Stored data entries:
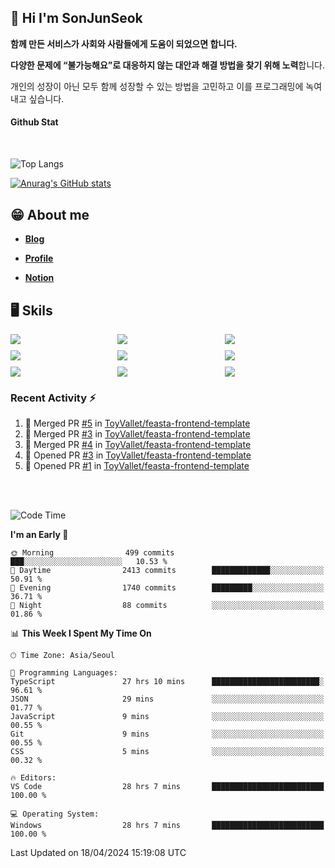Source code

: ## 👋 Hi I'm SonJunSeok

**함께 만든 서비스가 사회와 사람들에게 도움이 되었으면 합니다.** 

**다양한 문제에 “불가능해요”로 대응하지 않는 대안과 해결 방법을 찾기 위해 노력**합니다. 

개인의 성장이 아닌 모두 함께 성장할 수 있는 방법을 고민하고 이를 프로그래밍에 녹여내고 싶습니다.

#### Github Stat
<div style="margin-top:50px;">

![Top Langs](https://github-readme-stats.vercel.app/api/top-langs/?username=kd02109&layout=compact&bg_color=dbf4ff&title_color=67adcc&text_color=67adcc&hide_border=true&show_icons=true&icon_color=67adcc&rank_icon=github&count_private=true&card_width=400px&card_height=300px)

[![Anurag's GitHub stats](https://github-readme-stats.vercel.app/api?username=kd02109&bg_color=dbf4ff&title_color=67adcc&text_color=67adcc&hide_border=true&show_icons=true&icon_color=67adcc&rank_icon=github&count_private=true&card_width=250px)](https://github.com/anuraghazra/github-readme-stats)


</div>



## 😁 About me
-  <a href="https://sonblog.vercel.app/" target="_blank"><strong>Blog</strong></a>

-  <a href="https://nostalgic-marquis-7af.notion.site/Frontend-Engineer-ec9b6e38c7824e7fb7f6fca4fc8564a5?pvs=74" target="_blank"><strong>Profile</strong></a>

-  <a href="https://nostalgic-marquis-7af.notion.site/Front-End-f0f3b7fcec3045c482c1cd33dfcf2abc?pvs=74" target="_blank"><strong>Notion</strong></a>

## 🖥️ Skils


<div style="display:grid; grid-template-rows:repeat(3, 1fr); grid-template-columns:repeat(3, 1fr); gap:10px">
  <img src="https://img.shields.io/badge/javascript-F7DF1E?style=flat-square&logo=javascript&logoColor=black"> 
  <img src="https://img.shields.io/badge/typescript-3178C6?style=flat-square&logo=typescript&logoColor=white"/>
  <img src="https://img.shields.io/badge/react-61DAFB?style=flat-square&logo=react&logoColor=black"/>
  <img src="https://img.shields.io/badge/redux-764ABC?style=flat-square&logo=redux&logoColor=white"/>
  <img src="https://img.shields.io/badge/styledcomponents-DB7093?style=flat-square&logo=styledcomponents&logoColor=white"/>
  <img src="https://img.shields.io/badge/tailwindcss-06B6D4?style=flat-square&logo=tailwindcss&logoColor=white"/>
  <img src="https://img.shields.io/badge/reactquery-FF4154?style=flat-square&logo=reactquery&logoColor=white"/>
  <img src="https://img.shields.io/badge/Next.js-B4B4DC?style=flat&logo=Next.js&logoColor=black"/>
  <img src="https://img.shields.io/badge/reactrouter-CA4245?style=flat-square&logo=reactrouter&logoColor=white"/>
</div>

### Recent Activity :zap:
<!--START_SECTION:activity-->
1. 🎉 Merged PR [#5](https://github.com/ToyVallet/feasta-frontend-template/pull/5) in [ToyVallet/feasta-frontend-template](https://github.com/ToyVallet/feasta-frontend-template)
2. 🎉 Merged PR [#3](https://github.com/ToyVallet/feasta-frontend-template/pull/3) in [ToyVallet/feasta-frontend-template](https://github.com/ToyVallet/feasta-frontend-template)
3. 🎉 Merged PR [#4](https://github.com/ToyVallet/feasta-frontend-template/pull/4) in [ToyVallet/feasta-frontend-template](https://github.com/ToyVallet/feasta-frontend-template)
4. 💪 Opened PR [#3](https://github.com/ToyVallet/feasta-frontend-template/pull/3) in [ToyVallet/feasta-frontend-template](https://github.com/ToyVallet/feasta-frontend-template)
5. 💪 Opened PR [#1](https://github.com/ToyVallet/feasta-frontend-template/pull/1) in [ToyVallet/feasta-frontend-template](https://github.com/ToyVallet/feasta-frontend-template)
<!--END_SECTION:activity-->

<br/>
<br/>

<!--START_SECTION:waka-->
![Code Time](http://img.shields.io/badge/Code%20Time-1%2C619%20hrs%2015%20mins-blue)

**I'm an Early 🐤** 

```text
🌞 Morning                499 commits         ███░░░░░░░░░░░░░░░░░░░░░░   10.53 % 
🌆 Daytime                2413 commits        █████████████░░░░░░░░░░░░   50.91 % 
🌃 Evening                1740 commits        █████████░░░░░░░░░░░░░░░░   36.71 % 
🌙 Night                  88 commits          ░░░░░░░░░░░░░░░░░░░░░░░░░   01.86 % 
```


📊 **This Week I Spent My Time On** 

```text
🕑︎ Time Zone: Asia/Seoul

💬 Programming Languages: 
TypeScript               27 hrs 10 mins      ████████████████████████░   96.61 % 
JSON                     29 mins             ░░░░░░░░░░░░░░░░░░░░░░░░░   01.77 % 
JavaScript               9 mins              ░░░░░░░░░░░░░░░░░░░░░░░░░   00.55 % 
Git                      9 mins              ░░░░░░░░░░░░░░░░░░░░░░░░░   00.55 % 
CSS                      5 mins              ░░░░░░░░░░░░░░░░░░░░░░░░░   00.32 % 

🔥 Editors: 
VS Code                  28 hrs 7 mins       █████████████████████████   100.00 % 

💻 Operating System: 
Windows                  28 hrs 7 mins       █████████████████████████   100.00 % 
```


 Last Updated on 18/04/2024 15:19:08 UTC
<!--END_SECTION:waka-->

[Exercise directions]
Copy the records exactly as they appear, leaving every picture out.

[Result for this exercise]
Source code

: ## 👋 Hi I'm SonJunSeok

**함께 만든 서비스가 사회와 사람들에게 도움이 되었으면 합니다.** 

**다양한 문제에 “불가능해요”로 대응하지 않는 대안과 해결 방법을 찾기 위해 노력**합니다. 

개인의 성장이 아닌 모두 함께 성장할 수 있는 방법을 고민하고 이를 프로그래밍에 녹여내고 싶습니다.

#### Github Stat
<div style="margin-top:50px;">

![Top Langs](https://github-readme-stats.vercel.app/api/top-langs/?username=kd02109&layout=compact&bg_color=dbf4ff&title_color=67adcc&text_color=67adcc&hide_border=true&show_icons=true&icon_color=67adcc&rank_icon=github&count_private=true&card_width=400px&card_height=300px)

[![Anurag's GitHub stats](https://github-readme-stats.vercel.app/api?username=kd02109&bg_color=dbf4ff&title_color=67adcc&text_color=67adcc&hide_border=true&show_icons=true&icon_color=67adcc&rank_icon=github&count_private=true&card_width=250px)](https://github.com/anuraghazra/github-readme-stats)


</div>



## 😁 About me
-  <a href="https://sonblog.vercel.app/" target="_blank"><strong>Blog</strong></a>

-  <a href="https://nostalgic-marquis-7af.notion.site/Frontend-Engineer-ec9b6e38c7824e7fb7f6fca4fc8564a5?pvs=74" target="_blank"><strong>Profile</strong></a>

-  <a href="https://nostalgic-marquis-7af.notion.site/Front-End-f0f3b7fcec3045c482c1cd33dfcf2abc?pvs=74" target="_blank"><strong>Notion</strong></a>

## 🖥️ Skils


<div style="display:grid; grid-template-rows:repeat(3, 1fr); grid-template-columns:repeat(3, 1fr); gap:10px">
  <img src="https://img.shields.io/badge/javascript-F7DF1E?style=flat-square&logo=javascript&logoColor=black"> 
  <img src="https://img.shields.io/badge/typescript-3178C6?style=flat-square&logo=typescript&logoColor=white"/>
  <img src="https://img.shields.io/badge/react-61DAFB?style=flat-square&logo=react&logoColor=black"/>
  <img src="https://img.shields.io/badge/redux-764ABC?style=flat-square&logo=redux&logoColor=white"/>
  <img src="https://img.shields.io/badge/styledcomponents-DB7093?style=flat-square&logo=styledcomponents&logoColor=white"/>
  <img src="https://img.shields.io/badge/tailwindcss-06B6D4?style=flat-square&logo=tailwindcss&logoColor=white"/>
  <img src="https://img.shields.io/badge/reactquery-FF4154?style=flat-square&logo=reactquery&logoColor=white"/>
  <img src="https://img.shields.io/badge/Next.js-B4B4DC?style=flat&logo=Next.js&logoColor=black"/>
  <img src="https://img.shields.io/badge/reactrouter-CA4245?style=flat-square&logo=reactrouter&logoColor=white"/>
</div>

### Recent Activity :zap:
<!--START_SECTION:activity-->
1. 🎉 Merged PR [#5](https://github.com/ToyVallet/feasta-frontend-template/pull/5) in [ToyVallet/feasta-frontend-template](https://github.com/ToyVallet/feasta-frontend-template)
2. 🎉 Merged PR [#3](https://github.com/ToyVallet/feasta-frontend-template/pull/3) in [ToyVallet/feasta-frontend-template](https://github.com/ToyVallet/feasta-frontend-template)
3. 🎉 Merged PR [#4](https://github.com/ToyVallet/feasta-frontend-template/pull/4) in [ToyVallet/feasta-frontend-template](https://github.com/ToyVallet/feasta-frontend-template)
4. 💪 Opened PR [#3](https://github.com/ToyVallet/feasta-frontend-template/pull/3) in [ToyVallet/feasta-frontend-template](https://github.com/ToyVallet/feasta-frontend-template)
5. 💪 Opened PR [#1](https://github.com/ToyVallet/feasta-frontend-template/pull/1) in [ToyVallet/feasta-frontend-template](https://github.com/ToyVallet/feasta-frontend-template)
<!--END_SECTION:activity-->

<br/>
<br/>

<!--START_SECTION:waka-->
![Code Time](http://img.shields.io/badge/Code%20Time-1%2C619%20hrs%2015%20mins-blue)

**I'm an Early 🐤** 

```text
🌞 Morning                499 commits         ███░░░░░░░░░░░░░░░░░░░░░░   10.53 % 
🌆 Daytime                2413 commits        █████████████░░░░░░░░░░░░   50.91 % 
🌃 Evening                1740 commits        █████████░░░░░░░░░░░░░░░░   36.71 % 
🌙 Night                  88 commits          ░░░░░░░░░░░░░░░░░░░░░░░░░   01.86 % 
```


📊 **This Week I Spent My Time On** 

```text
🕑︎ Time Zone: Asia/Seoul

💬 Programming Languages: 
TypeScript               27 hrs 10 mins      ████████████████████████░   96.61 % 
JSON                     29 mins             ░░░░░░░░░░░░░░░░░░░░░░░░░   01.77 % 
JavaScript               9 mins              ░░░░░░░░░░░░░░░░░░░░░░░░░   00.55 % 
Git                      9 mins              ░░░░░░░░░░░░░░░░░░░░░░░░░   00.55 % 
CSS                      5 mins              ░░░░░░░░░░░░░░░░░░░░░░░░░   00.32 % 

🔥 Editors: 
VS Code                  28 hrs 7 mins       █████████████████████████   100.00 % 

💻 Operating System: 
Windows                  28 hrs 7 mins       █████████████████████████   100.00 % 
```


 Last Updated on 18/04/2024 15:19:08 UTC
<!--END_SECTION:waka-->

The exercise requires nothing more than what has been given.